[こころ] みもと

 以前のもじばけにつづいて、困ったメールが届いたという話です。といっても、今回は本文はきちんと読めました。問題なのはその中身です。
 私のホームページ上の文書を、学校のレポートの材料にしたいが使ってもいいか、という内容だったのですが、メールに書かれていたのはその用件だけでした。送り主の氏名も学校名も、どのような授業の課題なのかもどこにも記されていません。うっかり書き忘れたという感じには見受けられませんでした。ニックネームのようなものはありましたが、相手を知るうえでなんら参考にならないものです。また、使われているメールアドレスもフリーメールでした。これがもし大学のアカウントなどだったら、多少は信頼できたのですが。きちんとした用件なのに、こんなに不作法なメールを受け取ったのは初めてのことです。
 このようなメールは無視するのが最善の対処法かもしれません。しかし、私がここで返答しないことで、相手の身元も用途もわからないのに自分の文章を勝手に使われるのも気味がわるいです。なのでしかたなく返信しました。せめて名前と学校名を教えてもらわないと許可を出せない、と。ほどなく返事が届いて、それならば私の文書は使わないと伝えてきました。こちらは相手の言葉を信じるしかないので手放しでは喜べませんし、それよりも、けっきょく名乗らずじまいだったのが残念です。文面はていねいだっただけになおさらもったいない。そんなに名前を教えるのがいやだったのでしょうか。
 インターネット上のデータなど無断で持っていく人も多いなかで、このように前もって知らせてきただけでも気が利いていると言えるのかもしれません。ですが、メールの書きかたというよりも人と人とのやりとりとして、この無礼さはあんまりだと感じました。無断使用といっても、インターネット上に限定した用途、つまりいわゆるコピペや直リンはべつにかまわないと思います。またメールの記名についても、インターネット空間内での閉じられた用件、たとえばホームページにリンクを張りたいといった内容ならば、ハンドルネームのみでいいでしょう。ですが、今回は学校のレポートと言ってきています。実社会での活動のために、インターネットの外にデータを持ち出そうとしているわけです。そのような場合は、インターネット上の仮想的なつきあいとしてではなく、実際の身元を明かして話をするというのが筋ではないでしょうか。

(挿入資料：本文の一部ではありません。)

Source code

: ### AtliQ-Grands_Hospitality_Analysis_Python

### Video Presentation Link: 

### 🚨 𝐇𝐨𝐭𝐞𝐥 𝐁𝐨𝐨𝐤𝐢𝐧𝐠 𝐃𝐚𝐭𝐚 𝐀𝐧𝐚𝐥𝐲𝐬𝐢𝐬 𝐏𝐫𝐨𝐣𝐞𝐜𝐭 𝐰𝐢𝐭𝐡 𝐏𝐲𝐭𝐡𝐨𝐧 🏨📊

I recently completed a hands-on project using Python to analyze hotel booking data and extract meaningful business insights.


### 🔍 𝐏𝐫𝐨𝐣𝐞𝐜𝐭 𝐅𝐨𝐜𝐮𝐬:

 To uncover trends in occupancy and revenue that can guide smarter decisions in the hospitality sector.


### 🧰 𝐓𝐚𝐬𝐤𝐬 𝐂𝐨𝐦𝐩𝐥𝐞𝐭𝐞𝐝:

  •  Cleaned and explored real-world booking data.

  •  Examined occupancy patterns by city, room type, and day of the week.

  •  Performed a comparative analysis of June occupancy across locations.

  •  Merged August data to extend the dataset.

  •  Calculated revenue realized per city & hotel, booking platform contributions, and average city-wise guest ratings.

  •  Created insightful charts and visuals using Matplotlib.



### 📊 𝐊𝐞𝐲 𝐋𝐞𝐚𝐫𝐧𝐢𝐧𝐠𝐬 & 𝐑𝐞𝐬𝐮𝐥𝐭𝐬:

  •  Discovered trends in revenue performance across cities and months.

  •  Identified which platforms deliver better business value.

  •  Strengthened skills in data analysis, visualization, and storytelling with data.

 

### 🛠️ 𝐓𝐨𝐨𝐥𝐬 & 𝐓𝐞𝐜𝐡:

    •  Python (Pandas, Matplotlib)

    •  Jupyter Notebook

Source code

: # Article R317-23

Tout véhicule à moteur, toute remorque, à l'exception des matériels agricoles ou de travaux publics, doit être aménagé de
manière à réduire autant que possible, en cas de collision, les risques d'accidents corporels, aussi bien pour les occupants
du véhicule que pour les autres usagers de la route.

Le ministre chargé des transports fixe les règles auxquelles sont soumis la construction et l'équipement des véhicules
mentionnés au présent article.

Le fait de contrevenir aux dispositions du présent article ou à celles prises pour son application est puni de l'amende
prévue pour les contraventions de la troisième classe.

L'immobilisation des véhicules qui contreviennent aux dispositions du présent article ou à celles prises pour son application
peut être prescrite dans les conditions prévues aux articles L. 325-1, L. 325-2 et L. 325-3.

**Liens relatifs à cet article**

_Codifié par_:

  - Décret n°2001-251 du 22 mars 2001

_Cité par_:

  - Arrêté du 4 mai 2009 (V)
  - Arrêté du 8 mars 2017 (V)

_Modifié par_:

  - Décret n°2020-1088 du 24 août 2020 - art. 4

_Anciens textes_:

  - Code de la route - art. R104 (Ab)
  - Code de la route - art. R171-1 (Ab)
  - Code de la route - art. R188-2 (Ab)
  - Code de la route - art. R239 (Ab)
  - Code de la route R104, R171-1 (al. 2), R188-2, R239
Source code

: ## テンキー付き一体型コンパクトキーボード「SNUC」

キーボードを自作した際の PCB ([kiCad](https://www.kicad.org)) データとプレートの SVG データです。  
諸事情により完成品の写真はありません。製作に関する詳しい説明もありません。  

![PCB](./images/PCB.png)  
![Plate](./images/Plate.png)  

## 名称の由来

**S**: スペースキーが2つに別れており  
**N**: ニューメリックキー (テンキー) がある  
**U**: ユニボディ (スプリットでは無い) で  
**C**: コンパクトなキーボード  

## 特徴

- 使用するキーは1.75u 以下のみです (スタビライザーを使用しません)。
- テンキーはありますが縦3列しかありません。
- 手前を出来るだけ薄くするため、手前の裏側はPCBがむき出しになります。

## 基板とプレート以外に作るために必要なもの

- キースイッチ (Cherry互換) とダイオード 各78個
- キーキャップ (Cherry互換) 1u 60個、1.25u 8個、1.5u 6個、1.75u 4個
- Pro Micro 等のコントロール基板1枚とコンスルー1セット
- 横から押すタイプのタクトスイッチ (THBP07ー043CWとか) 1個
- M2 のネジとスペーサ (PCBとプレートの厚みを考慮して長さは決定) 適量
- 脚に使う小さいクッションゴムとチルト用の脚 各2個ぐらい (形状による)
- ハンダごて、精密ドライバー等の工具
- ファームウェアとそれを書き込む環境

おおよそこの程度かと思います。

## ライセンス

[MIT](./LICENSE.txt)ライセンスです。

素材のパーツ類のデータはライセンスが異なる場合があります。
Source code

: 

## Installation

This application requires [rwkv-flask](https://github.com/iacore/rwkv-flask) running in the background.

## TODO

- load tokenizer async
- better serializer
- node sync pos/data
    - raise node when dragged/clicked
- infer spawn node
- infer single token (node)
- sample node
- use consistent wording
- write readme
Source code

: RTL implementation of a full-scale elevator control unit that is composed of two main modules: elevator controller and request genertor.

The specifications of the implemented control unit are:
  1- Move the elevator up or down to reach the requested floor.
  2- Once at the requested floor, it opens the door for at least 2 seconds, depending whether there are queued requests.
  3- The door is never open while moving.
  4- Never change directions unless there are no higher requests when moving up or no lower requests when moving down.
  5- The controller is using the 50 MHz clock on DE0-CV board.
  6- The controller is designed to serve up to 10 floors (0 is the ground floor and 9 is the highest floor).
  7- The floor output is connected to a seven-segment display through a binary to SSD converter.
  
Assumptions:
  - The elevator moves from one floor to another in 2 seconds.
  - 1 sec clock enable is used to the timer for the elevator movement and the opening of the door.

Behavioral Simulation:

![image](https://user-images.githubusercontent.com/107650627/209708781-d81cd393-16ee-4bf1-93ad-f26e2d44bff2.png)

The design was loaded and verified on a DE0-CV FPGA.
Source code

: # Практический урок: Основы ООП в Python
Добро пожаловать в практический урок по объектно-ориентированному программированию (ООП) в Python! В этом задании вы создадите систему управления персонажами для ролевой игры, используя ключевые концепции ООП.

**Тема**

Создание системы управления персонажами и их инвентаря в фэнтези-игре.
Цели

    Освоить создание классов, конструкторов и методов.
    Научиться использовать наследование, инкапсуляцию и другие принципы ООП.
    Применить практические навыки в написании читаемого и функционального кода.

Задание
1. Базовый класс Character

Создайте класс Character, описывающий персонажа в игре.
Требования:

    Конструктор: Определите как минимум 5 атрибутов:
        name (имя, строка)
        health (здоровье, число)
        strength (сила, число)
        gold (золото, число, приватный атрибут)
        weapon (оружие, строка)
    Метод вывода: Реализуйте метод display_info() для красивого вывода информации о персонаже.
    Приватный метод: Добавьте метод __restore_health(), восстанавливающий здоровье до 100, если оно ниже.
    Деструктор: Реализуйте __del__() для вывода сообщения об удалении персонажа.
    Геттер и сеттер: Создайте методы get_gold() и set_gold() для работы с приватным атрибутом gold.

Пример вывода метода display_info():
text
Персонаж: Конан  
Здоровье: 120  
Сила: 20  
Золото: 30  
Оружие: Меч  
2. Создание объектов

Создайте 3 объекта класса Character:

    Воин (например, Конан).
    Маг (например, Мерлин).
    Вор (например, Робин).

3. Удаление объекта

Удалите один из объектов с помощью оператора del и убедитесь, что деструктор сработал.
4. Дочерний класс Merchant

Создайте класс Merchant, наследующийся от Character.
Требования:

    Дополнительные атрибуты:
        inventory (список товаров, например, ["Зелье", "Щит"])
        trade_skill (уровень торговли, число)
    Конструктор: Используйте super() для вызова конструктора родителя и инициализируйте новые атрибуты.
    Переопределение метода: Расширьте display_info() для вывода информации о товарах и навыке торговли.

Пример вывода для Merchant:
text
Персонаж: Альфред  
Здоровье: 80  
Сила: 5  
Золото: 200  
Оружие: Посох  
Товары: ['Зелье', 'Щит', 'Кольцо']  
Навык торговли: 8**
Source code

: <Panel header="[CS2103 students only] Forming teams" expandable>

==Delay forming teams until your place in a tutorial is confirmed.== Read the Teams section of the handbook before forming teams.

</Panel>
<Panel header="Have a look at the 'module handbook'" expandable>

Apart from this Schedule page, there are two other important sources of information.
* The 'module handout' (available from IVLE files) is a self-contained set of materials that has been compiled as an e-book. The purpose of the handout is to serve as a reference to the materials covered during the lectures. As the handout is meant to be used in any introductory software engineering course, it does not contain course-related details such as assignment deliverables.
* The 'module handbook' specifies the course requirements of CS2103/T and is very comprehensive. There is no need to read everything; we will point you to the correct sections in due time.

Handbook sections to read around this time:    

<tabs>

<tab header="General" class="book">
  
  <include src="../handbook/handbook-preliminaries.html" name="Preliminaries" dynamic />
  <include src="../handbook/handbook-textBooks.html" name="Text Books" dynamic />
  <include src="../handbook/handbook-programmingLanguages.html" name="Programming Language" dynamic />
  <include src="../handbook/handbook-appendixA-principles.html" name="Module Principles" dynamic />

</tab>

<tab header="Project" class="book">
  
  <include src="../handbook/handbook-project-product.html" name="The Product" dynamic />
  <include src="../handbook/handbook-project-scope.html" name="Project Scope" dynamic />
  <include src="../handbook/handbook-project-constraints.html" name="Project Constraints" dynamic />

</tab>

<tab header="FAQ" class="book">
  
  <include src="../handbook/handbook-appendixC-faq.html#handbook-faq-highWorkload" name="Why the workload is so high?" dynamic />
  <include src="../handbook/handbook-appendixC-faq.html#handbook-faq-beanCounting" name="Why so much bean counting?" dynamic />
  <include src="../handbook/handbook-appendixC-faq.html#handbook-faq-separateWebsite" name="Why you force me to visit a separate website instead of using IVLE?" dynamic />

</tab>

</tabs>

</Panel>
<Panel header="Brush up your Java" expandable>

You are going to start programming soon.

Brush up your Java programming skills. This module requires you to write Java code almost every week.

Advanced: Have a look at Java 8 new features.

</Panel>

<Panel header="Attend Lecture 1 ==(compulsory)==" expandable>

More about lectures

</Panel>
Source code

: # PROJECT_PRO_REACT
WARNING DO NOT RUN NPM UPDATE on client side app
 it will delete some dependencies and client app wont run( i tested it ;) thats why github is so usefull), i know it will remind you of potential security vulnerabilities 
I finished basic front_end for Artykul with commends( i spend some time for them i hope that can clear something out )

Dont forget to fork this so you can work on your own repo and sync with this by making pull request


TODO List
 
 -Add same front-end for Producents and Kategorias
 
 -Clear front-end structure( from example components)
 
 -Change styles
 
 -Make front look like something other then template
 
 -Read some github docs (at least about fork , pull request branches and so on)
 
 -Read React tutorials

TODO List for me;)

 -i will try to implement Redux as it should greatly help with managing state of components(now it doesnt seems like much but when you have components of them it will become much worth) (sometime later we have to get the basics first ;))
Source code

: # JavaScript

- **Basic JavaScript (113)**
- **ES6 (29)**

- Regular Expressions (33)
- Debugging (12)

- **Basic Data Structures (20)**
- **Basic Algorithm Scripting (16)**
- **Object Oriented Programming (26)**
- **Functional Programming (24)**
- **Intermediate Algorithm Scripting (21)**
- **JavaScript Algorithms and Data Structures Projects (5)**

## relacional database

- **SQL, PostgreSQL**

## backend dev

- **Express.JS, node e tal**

 このような問題は、電子メールだから起きたと考えます。同じような承諾を電話や手紙で得るならば、自分から名乗らないなんてことはまず考えられませんから。インターネットや携帯電話でメールを交換することが日常的になっている現状が背景にあります。匿名でのコミュニケーションが当たりまえになり、たくさんの人と簡単に知り合える感覚におちいりがちです。ですので、自分の友だちと話すのと同じような気持ちで、また実社会の一員として活動しているという自覚なしに、見ず知らずの人にメールを書いてしまったのではないでしょうか。直接の責任は学校側や教師にあると思います。授業や研究で学生にインターネットを利用させる際の注意点、人に何かを依頼したりアポを取るときの礼儀、もちろん電子メールの書きかたもふくめて、きちんと指導しなければなりません。いま学校現場では情報教育が始まっているそうですが、その必要性を今回ありありと感じました。
 私は自分のこだわりとして、電子メールを送るときはかならず本名を書き添えるようにしています。それは、相手に自分を信用してもらう、話を聞いてもらうには、まず身元を明かすことが必須だと思うからです。メールはとても不親切な連絡手段です。顔も見せられない、声も聞かせられない、筆跡もわからない。となると、もう自分の名前や所属を明らかにするくらいしかすることがないんですよね。それさえも開示しなかったら、どうやって腹を割って相手と話せるのかと思います。私がそう考えるにいたったきっかけは、ANSoftホームページの永田さんとの出会いです。永田さんはインターネット上でずっと実名で活動しています。その潔さや、本当の意味で裏表を作らない人柄に心ひかれました。人の信頼を得るいちばんのポイントだと思います。ほかにも、オフで会うときにはハンドルネームではなく本名で呼びあいたい、と話す友人もいます。
 そういえば、ネチケットということばを最近はめっきり聞かなくなりました。インターネットや携帯電話が日常のコミュニケーションツールとして定着した今こそ、きっちりとしたマナーを呼びかけることが必要だと思うのですが。手段は異なっても、要は人と人の会話です。パソコンや端末の向こうにいる話し相手に、どうやったら失礼をはたらかないようにできるか、どうやったら自分の用件を聞き入れてもらえるか、そこに立ち返って考えることがまず大切です。